Once you have a tarball downloaded to your software directory, the next step is to uncompress the file into its own directory. For example, if you have downloaded the Boost tarball for version 1.65.0, you would see the following file in your directory

   boost_1_65_0.tar.gz

The .tar extension means that all the files in the boost directory have been concatenated into a single file using the Linux tar command. The .gz extension means that the tarball has been further compressed using the gzip command. You can uncompress the file and untar it using the single command

   tar xvf boost_1_65_0.tar.gz

This will produce a directory

   boost_1_65_0

in the same directory that the tarball is located in and will contain all the individual files and subdirectories contained in the Boost library.

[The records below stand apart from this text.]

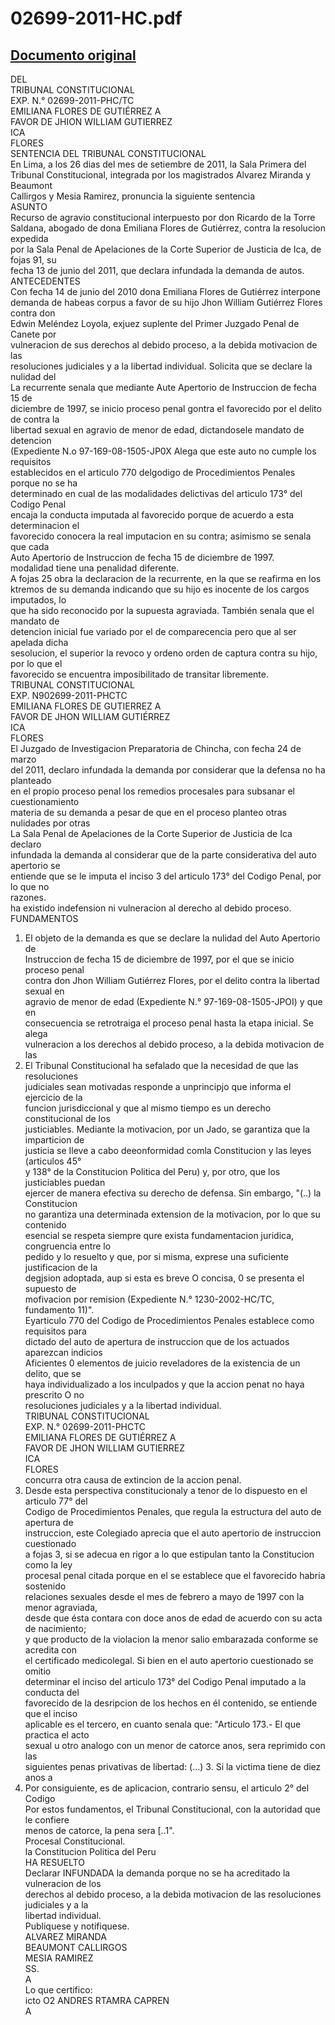 
02699-2011-HC.pdf
=================
  
[Documento original](https://tc.gob.pe/jurisprudencia/2011/02699-2011-HC.pdf)  
---  
DEL  
TRIBUNAL CONSTITUCIONAL  
EXP. N.° 02699-2011-PHC/TC  
EMILIANA FLORES DE GUTIÉRREZ A  
FAVOR DE JHION WILLIAM GUTIERREZ  
ICA  
FLORES  
SENTENCIA DEL TRIBUNAL CONSTITUCIONAL  
En Lima, a los 26 dias del mes de setiembre de 2011, la Sala Primera del  
Tribunal Constitucional, integrada por los magistrados Alvarez Miranda y Beaumont  
Callirgos y Mesia Ramirez, pronuncia la siguiente sentencia  
ASUNTO  
Recurso de agravio constitucional interpuesto por don Ricardo de la Torre  
Saldana, abogado de dona Emiliana Flores de Gutiérrez, contra la resolucion expedida  
por la Sala Penal de Apelaciones de la Corte Superior de Justicia de Ica, de fojas 91, su  
fecha 13 de junio del 2011, que declara infundada la demanda de autos.  
ANTECEDENTES  
Con fecha 14 de junio del 2010 dona Emiliana Flores de Gutiérrez interpone  
demanda de habeas corpus a favor de su hijo Jhon William Gutiérrez Flores contra don  
Edwin Meléndez Loyola, exjuez suplente del Primer Juzgado Penal de Canete por  
vulneracion de sus derechos al debido proceso, a la debida motivacion de las  
resoluciones judiciales y a la libertad individual. Solicita que se declare la nulidad del  
La recurrente senala que mediante Aute Apertorio de Instruccion de fecha 15 de  
diciembre de 1997, se inicio proceso penal gontra el favorecido por el delito de contra la  
libertad sexual en agravio de menor de edad, dictandosele mandato de detencion  
(Expediente N.o 97-169-08-1505-JP0X Alega que este auto no cumple los requisitos  
establecidos en el articulo 770 delgodigo de Procedimientos Penales porque no se ha  
determinado en cual de las modalidades delictivas del articulo 173° del Codigo Penal  
encaja la conducta imputada al favorecido porque de acuerdo a esta determinacion el  
favorecido conocera la real imputacion en su contra; asimismo se senala que cada  
Auto Apertorio de Instruccion de fecha 15 de diciembre de 1997.  
modalidad tiene una penalidad diferente.  
A fojas 25 obra la declaracion de la recurrente, en la que se reafirma en los  
ktremos de su demanda indicando que su hijo es inocente de los cargos imputados, lo  
que ha sido reconocido por la supuesta agraviada. También senala que el mandato de  
detencion inicial fue variado por el de comparecencia pero que al ser apelada dicha  
sesolucion, el superior la revoco y ordeno orden de captura contra su hijo, por lo que el  
favorecido se encuentra imposibilitado de transitar libremente.  
TRIBUNAL CONSTITUCIONAL  
EXP. N902699-2011-PHCTC  
EMILIANA FLORES DE GUTIERREZ A  
FAVOR DE JHON WILLIAM GUTIÉRREZ  
ICA  
FLORES  
El Juzgado de Investigacion Preparatoria de Chincha, con fecha 24 de marzo  
del 2011, declaro infundada la demanda por considerar que la defensa no ha planteado  
en el propio proceso penal los remedios procesales para subsanar el cuestionamiento  
materia de su demanda a pesar de que en el proceso planteo otras nulidades por otras  
La Sala Penal de Apelaciones de la Corte Superior de Justicia de Ica declaro  
infundada la demanda al considerar que de la parte considerativa del auto apertorio se  
entiende que se le imputa el inciso 3 del articulo 173° del Codigo Penal, por lo que no  
razones.  
ha existido indefension ni vulneracion al derecho al debido proceso.  
FUNDAMENTOS  
1. El objeto de la demanda es que se declare la nulidad del Auto Apertorio de  
Instruccion de fecha 15 de diciembre de 1997, por el que se inicio proceso penal  
contra don Jhon William Gutiérrez Flores, por el delito contra la libertad sexual en  
agravio de menor de edad (Expediente N.° 97-169-08-1505-JPOI) y que en  
consecuencia se retrotraiga el proceso penal hasta la etapa inicial. Se alega  
vulneracion a los derechos al debido proceso, a la debida motivacion de las  
2. El Tribunal Constitucional ha sefalado que la necesidad de que las resoluciones  
judiciales sean motivadas responde a unprincipjo que informa el ejercicio de la  
funcion jurisdiccional y que al mismo tiempo es un derecho constitucional de los  
justiciables. Mediante la motivacion, por un Jado, se garantiza que la imparticion de  
justicia se Ileve a cabo deeonformidad comla Constitucion y las leyes (articulos 45°  
y 138° de la Constitucion Politica del Peru) y, por otro, que los justiciables puedan  
ejercer de manera efectiva su derecho de defensa. Sin embargo, "(..) la Constitucion  
no garantiza una determinada extension de la motivacion, por lo que su contenido  
esencial se respeta siempre qure exista fundamentacion juridica, congruencia entre lo  
pedido y lo resuelto y que, por si misma, exprese una suficiente justificacion de la  
degjsion adoptada, aup si esta es breve O concisa, 0 se presenta el supuesto de  
mofivacion por remision (Expediente N.° 1230-2002-HC/TC, fundamento 11)".  
Eyarticulo 770 del Codigo de Procedimientos Penales establece como requisitos para  
dictado del auto de apertura de instruccion que de los actuados aparezcan indicios  
Aficientes 0 elementos de juicio reveladores de la existencia de un delito, que se  
haya individualizado a los inculpados y que la accion penat no haya prescrito O no  
resoluciones judiciales y a la libertad individual.  
TRIBUNAL CONSTITUCIONAL  
EXP. N.° 02699-2011-PHCTC  
EMILIANA FLORES DE GUTIÉRREZ A  
FAVOR DE JHON WILLIAM GUTIERREZ  
ICA  
FLORES  
concurra otra causa de extincion de la accion penal.  
4. Desde esta perspectiva constitucionaly a tenor de lo dispuesto en el articulo 77° del  
Codigo de Procedimientos Penales, que regula la estructura del auto de apertura de  
instruccion, este Colegiado aprecia que el auto apertorio de instruccion cuestionado  
a fojas 3, si se adecua en rigor a lo que estipulan tanto la Constitucion como la ley  
procesal penal citada porque en el se establece que el favorecido habria sostenido  
relaciones sexuales desde el mes de febrero a mayo de 1997 con la menor agraviada,  
desde que ésta contara con doce anos de edad de acuerdo con su acta de nacimiento;  
y que producto de la violacion la menor salio embarazada conforme se acredita con  
el certificado medicolegal. Si bien en el auto apertorio cuestionado se omitio  
determinar el inciso del articulo 173° del Codigo Penal imputado a la conducta del  
favorecido de la desripcion de los hechos en él contenido, se entiende que el inciso  
aplicable es el tercero, en cuanto senala que: "Articulo 173.- El que practica el acto  
sexual u otro analogo con un menor de catorce anos, sera reprimido con las  
siguientes penas privativas de libertad: (...) 3. Si la victima tiene de diez anos a  
5. Por consiguiente, es de aplicacion, contrario sensu, el articulo 2° del Codigo  
Por estos fundamentos, el Tribunal Constitucional, con la autoridad que le confiere  
menos de catorce, la pena sera [..1".  
Procesal Constitucional.  
la Constitucion Politica del Peru  
HA RESUELTO  
Declarar INFUNDADA la demanda porque no se ha acreditado la vulneracion de los  
derechos al debido proceso, a la debida motivacion de las resoluciones judiciales y a la  
libertad individual.  
Publiquese y notifiquese.  
ALVAREZ MIRANDA  
BEAUMONT CALLIRGOS  
MESIA RAMIREZ  
SS.  
A  
Lo que certifico:  
icto O2 ANDRES RTAMRA CAPREN  
A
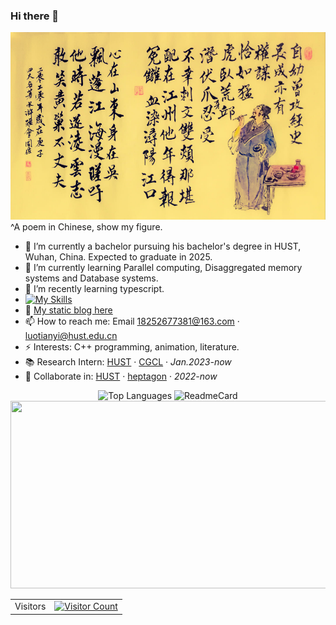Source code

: ### Hi there 👋

<div align="center">
    <img  src="profile.jpg" width="600" height="300"/>
</div>
^A poem in Chinese, show my figure.

<!--
**SSK015/SSK015** is a ✨ _special_ ✨ repository because its `README.md` (this file) appears on your GitHub profile.

Here are some ideas to get you started:

- 🔭 I’m currently working on ...
- 🌱 I’m currently learning ...
- 👯 I’m looking to collaborate on ...
- 🤔 I’m looking for help with ...
- 💬 Ask me about ...
- 📫 How to reach me: ...
- 😄 Pronouns: ...
- ⚡ Fun fact: ...
-->

- 🔭 I’m currently a bachelor pursuing his bachelor's degree in HUST, Wuhan, China. Expected to graduate in 2025.
- 🌱 I’m currently learning Parallel computing, Disaggregated memory systems and Database systems.
- 🤔 I’m recently learning typescript.
- [![My Skills](https://skillicons.dev/icons?i=cpp,python,typescript,javascript,fortran,latex,matlab)](https://skillicons.dev)
- 👯 [My static blog here](https://ssk015.github.io/) <!-- - 🤔 [My dynamic blog here](https://pochengqiru.cn/)-->
- 📫 How to reach me: Email 18252677381@163.com · luotianyi@hust.edu.cn
- ⚡ Interests: C++ programming, animation, literature.
- 📚 Research Intern: [HUST](https://hust.edu.cn/) · [CGCL](http://grid.hust.edu.cn/) · *Jan.2023-now*
- 👯 Collaborate in: [HUST](https://hust.edu.cn/) · [heptagon](https://github.com/heptagonhust) · *2022-now*

<div align="center">

<img src="https://readme-stats.clckblog.space/api?username=SSK015&show_icons=true&title_color=ffffff&icon_color=bb2acf&text_color=daf7dc&bg_color=151515" alt="Top Languages" width="600" height="300">   
 
<img src="https://readme-stats.clckblog.space/api/top-langs/?username=SSK015&layout=compact&exclude_repo=null&title_color=ffffff&icon_color=bb2acf&text_color=daf7dc&bg_color=151515" alt="ReadmeCard" width="600" height="300">
    
<!-- [![Readme Card](https://readme-stats.clckblog.space/api?username=SSK015&show_icons=true&title_color=ffffff&icon_color=bb2acf&text_color=daf7dc&bg_color=151515)](https://github.com/anuraghazra/github-readme-stats) -->
    
<!-- [![Top Langs](https://readme-stats.clckblog.space/api/top-langs/?username=SSK015&layout=compact&exclude_repo=none&title_color=ffffff&icon_color=bb2acf&text_color=daf7dc&bg_color=151515)](https://github.com/anuraghazra/github-readme-stats) -->
</div>

<div align="center">
    <img  src="https://github-readme-streak-stats.herokuapp.com/?user=SSK015" width="600" height="300"/>
</div>


 <table align="center">
  <tr>
    <td>Visitors</td>
    <td><a align= "center" href="https://github.com/ssk015"><img draggable="false" src="https://profile-counter.glitch.me/ssk015/count.svg" alt="Visitor Count" height="30" width="224" /></a></td>
  </tr>
</table>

Once you have the Boost directory, the next step is to cd into it and create a script for building Boost. This would consist of creating a file at the top of the boost_1_65_0 directory with a name such as build.sh that contains the commands for configuring Boost. On a Redhat Linux cluster using the GNU compilers, you would use these lines

   echo "using mpi ;" > ~/user-config.jam
   sh ./bootstrap.sh \
       --prefix="/my_home_directory/software/boost_1_65_0" \
       --without-icu \
       --with-toolset=gcc \
       --without-libraries=python
   ./b2 -a -d+2 link=static stage
   ./b2 -a -d+2 link=static install
   rm ~/user-config.jam

Note that the argument to --prefix is the path to the Boost directory that you are currently in. Once these lines have been copied into the build.sh file, the file needs to made executable by changing its permissions with the command

   chmod +x build.sh

The script can then be run (in the boost_1_65_0 directory) by typing

   ./build.sh

This will configure and build Boost. It is not strictly necessary to put these commands in a script. They will also work by just typing them into the the Linux command line. However, for such a long set of commands, it is obviously more desirable to avoid a mistake by using the script.